What is required ▸ Please write out each entry below exactly as given.

========================

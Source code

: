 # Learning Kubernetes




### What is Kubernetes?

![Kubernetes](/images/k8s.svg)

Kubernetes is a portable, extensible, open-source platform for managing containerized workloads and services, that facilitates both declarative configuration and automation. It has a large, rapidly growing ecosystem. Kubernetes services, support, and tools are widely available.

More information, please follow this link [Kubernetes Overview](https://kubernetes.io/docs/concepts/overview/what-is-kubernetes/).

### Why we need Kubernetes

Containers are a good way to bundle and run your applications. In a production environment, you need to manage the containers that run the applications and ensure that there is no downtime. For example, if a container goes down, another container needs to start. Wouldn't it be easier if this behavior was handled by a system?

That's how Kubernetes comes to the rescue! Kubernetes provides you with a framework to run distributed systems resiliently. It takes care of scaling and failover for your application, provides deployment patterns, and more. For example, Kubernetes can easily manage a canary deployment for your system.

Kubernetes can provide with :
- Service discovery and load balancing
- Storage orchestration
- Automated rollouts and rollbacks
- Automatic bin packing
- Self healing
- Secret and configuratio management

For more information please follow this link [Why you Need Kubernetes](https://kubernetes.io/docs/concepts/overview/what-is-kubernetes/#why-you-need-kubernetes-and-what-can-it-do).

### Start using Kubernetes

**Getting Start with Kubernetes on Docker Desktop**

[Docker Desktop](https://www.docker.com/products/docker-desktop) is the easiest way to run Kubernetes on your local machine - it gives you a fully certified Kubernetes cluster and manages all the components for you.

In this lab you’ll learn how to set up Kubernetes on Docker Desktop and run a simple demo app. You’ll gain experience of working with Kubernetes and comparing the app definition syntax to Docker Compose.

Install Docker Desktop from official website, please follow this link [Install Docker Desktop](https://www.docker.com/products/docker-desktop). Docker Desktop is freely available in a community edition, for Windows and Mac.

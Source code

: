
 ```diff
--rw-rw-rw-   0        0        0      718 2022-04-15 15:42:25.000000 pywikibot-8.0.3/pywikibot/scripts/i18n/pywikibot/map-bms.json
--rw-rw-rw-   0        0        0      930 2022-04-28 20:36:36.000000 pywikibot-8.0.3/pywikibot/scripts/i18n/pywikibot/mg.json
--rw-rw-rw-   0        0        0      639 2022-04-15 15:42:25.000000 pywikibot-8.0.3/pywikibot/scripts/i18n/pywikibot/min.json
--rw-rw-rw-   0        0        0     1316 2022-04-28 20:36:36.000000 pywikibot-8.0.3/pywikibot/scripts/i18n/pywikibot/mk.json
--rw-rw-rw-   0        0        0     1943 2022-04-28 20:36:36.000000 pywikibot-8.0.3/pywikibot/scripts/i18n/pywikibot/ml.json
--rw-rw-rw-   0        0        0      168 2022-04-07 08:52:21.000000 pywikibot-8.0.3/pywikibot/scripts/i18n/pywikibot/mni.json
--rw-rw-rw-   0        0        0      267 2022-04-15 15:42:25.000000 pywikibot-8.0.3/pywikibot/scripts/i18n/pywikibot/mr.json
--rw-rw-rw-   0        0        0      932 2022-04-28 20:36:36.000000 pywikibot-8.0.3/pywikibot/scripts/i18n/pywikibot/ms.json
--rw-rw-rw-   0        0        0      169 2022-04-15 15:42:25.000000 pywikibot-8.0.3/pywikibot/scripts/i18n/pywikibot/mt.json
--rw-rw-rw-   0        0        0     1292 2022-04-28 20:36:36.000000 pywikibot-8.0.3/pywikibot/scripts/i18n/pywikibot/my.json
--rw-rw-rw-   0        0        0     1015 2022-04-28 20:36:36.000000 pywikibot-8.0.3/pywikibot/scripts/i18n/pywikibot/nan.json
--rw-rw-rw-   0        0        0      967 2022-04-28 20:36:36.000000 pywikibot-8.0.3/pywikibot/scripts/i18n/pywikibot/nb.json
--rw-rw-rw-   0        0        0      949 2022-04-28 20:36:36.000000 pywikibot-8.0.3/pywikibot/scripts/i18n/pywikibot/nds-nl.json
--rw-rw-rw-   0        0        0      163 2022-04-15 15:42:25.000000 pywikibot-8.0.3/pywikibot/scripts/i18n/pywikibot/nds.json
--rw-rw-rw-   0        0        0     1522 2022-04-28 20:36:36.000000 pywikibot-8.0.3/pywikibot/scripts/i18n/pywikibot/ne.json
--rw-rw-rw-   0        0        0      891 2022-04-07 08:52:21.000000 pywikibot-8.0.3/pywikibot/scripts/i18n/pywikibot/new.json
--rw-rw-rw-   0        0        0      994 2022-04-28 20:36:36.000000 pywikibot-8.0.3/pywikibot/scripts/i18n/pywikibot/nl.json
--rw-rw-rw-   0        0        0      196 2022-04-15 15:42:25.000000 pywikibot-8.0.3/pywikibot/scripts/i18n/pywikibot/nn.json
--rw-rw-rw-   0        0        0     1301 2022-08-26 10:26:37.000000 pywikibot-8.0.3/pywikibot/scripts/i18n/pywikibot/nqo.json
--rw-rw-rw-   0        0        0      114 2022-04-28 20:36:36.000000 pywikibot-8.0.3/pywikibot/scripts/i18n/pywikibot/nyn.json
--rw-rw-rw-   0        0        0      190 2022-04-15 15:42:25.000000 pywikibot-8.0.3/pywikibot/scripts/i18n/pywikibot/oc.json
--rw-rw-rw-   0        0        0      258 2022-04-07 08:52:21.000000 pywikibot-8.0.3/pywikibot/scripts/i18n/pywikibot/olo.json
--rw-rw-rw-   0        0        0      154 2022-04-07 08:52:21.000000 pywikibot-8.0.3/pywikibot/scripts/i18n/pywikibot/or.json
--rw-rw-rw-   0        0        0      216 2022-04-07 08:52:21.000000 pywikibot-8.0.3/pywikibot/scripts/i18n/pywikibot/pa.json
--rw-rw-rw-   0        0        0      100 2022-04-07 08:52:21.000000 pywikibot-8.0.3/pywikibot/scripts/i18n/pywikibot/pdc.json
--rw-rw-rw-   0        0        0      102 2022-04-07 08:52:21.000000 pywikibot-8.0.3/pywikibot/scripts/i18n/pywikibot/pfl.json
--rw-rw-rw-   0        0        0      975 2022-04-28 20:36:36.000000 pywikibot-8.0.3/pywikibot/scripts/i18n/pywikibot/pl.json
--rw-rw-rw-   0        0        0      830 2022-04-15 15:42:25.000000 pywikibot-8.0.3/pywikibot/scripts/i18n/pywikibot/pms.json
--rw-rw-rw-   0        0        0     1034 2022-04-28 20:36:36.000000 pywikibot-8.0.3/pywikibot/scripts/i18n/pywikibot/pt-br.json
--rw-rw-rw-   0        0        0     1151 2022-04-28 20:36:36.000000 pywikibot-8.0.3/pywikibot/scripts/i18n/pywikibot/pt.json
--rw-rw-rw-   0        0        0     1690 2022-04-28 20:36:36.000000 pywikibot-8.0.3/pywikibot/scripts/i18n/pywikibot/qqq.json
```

========================

Solved exercise ▸
Source code

: # Learning Kubernetes




### What is Kubernetes?

![Kubernetes](/images/k8s.svg)

Kubernetes is a portable, extensible, open-source platform for managing containerized workloads and services, that facilitates both declarative configuration and automation. It has a large, rapidly growing ecosystem. Kubernetes services, support, and tools are widely available.

More information, please follow this link [Kubernetes Overview](https://kubernetes.io/docs/concepts/overview/what-is-kubernetes/).

### Why we need Kubernetes

Containers are a good way to bundle and run your applications. In a production environment, you need to manage the containers that run the applications and ensure that there is no downtime. For example, if a container goes down, another container needs to start. Wouldn't it be easier if this behavior was handled by a system?

That's how Kubernetes comes to the rescue! Kubernetes provides you with a framework to run distributed systems resiliently. It takes care of scaling and failover for your application, provides deployment patterns, and more. For example, Kubernetes can easily manage a canary deployment for your system.

Kubernetes can provide with :
- Service discovery and load balancing
- Storage orchestration
- Automated rollouts and rollbacks
- Automatic bin packing
- Self healing
- Secret and configuratio management

For more information please follow this link [Why you Need Kubernetes](https://kubernetes.io/docs/concepts/overview/what-is-kubernetes/#why-you-need-kubernetes-and-what-can-it-do).

### Start using Kubernetes

**Getting Start with Kubernetes on Docker Desktop**

[Docker Desktop](https://www.docker.com/products/docker-desktop) is the easiest way to run Kubernetes on your local machine - it gives you a fully certified Kubernetes cluster and manages all the components for you.

In this lab you’ll learn how to set up Kubernetes on Docker Desktop and run a simple demo app. You’ll gain experience of working with Kubernetes and comparing the app definition syntax to Docker Compose.

Install Docker Desktop from official website, please follow this link [Install Docker Desktop](https://www.docker.com/products/docker-desktop). Docker Desktop is freely available in a community edition, for Windows and Mac.

Source code

:
 ```diff
--rw-rw-rw-   0        0        0      718 2022-04-15 15:42:25.000000 pywikibot-8.0.3/pywikibot/scripts/i18n/pywikibot/map-bms.json
--rw-rw-rw-   0        0        0      930 2022-04-28 20:36:36.000000 pywikibot-8.0.3/pywikibot/scripts/i18n/pywikibot/mg.json
--rw-rw-rw-   0        0        0      639 2022-04-15 15:42:25.000000 pywikibot-8.0.3/pywikibot/scripts/i18n/pywikibot/min.json
--rw-rw-rw-   0        0        0     1316 2022-04-28 20:36:36.000000 pywikibot-8.0.3/pywikibot/scripts/i18n/pywikibot/mk.json
--rw-rw-rw-   0        0        0     1943 2022-04-28 20:36:36.000000 pywikibot-8.0.3/pywikibot/scripts/i18n/pywikibot/ml.json
--rw-rw-rw-   0        0        0      168 2022-04-07 08:52:21.000000 pywikibot-8.0.3/pywikibot/scripts/i18n/pywikibot/mni.json
--rw-rw-rw-   0        0        0      267 2022-04-15 15:42:25.000000 pywikibot-8.0.3/pywikibot/scripts/i18n/pywikibot/mr.json
--rw-rw-rw-   0        0        0      932 2022-04-28 20:36:36.000000 pywikibot-8.0.3/pywikibot/scripts/i18n/pywikibot/ms.json
--rw-rw-rw-   0        0        0      169 2022-04-15 15:42:25.000000 pywikibot-8.0.3/pywikibot/scripts/i18n/pywikibot/mt.json
--rw-rw-rw-   0        0        0     1292 2022-04-28 20:36:36.000000 pywikibot-8.0.3/pywikibot/scripts/i18n/pywikibot/my.json
--rw-rw-rw-   0        0        0     1015 2022-04-28 20:36:36.000000 pywikibot-8.0.3/pywikibot/scripts/i18n/pywikibot/nan.json
--rw-rw-rw-   0        0        0      967 2022-04-28 20:36:36.000000 pywikibot-8.0.3/pywikibot/scripts/i18n/pywikibot/nb.json
--rw-rw-rw-   0        0        0      949 2022-04-28 20:36:36.000000 pywikibot-8.0.3/pywikibot/scripts/i18n/pywikibot/nds-nl.json
--rw-rw-rw-   0        0        0      163 2022-04-15 15:42:25.000000 pywikibot-8.0.3/pywikibot/scripts/i18n/pywikibot/nds.json
--rw-rw-rw-   0        0        0     1522 2022-04-28 20:36:36.000000 pywikibot-8.0.3/pywikibot/scripts/i18n/pywikibot/ne.json
--rw-rw-rw-   0        0        0      891 2022-04-07 08:52:21.000000 pywikibot-8.0.3/pywikibot/scripts/i18n/pywikibot/new.json
--rw-rw-rw-   0        0        0      994 2022-04-28 20:36:36.000000 pywikibot-8.0.3/pywikibot/scripts/i18n/pywikibot/nl.json
--rw-rw-rw-   0        0        0      196 2022-04-15 15:42:25.000000 pywikibot-8.0.3/pywikibot/scripts/i18n/pywikibot/nn.json
--rw-rw-rw-   0        0        0     1301 2022-08-26 10:26:37.000000 pywikibot-8.0.3/pywikibot/scripts/i18n/pywikibot/nqo.json
--rw-rw-rw-   0        0        0      114 2022-04-28 20:36:36.000000 pywikibot-8.0.3/pywikibot/scripts/i18n/pywikibot/nyn.json
--rw-rw-rw-   0        0        0      190 2022-04-15 15:42:25.000000 pywikibot-8.0.3/pywikibot/scripts/i18n/pywikibot/oc.json
--rw-rw-rw-   0        0        0      258 2022-04-07 08:52:21.000000 pywikibot-8.0.3/pywikibot/scripts/i18n/pywikibot/olo.json
--rw-rw-rw-   0        0        0      154 2022-04-07 08:52:21.000000 pywikibot-8.0.3/pywikibot/scripts/i18n/pywikibot/or.json
--rw-rw-rw-   0        0        0      216 2022-04-07 08:52:21.000000 pywikibot-8.0.3/pywikibot/scripts/i18n/pywikibot/pa.json
--rw-rw-rw-   0        0        0      100 2022-04-07 08:52:21.000000 pywikibot-8.0.3/pywikibot/scripts/i18n/pywikibot/pdc.json
--rw-rw-rw-   0        0        0      102 2022-04-07 08:52:21.000000 pywikibot-8.0.3/pywikibot/scripts/i18n/pywikibot/pfl.json
--rw-rw-rw-   0        0        0      975 2022-04-28 20:36:36.000000 pywikibot-8.0.3/pywikibot/scripts/i18n/pywikibot/pl.json
--rw-rw-rw-   0        0        0      830 2022-04-15 15:42:25.000000 pywikibot-8.0.3/pywikibot/scripts/i18n/pywikibot/pms.json
--rw-rw-rw-   0        0        0     1034 2022-04-28 20:36:36.000000 pywikibot-8.0.3/pywikibot/scripts/i18n/pywikibot/pt-br.json
--rw-rw-rw-   0        0        0     1151 2022-04-28 20:36:36.000000 pywikibot-8.0.3/pywikibot/scripts/i18n/pywikibot/pt.json
--rw-rw-rw-   0        0        0     1690 2022-04-28 20:36:36.000000 pywikibot-8.0.3/pywikibot/scripts/i18n/pywikibot/qqq.json
```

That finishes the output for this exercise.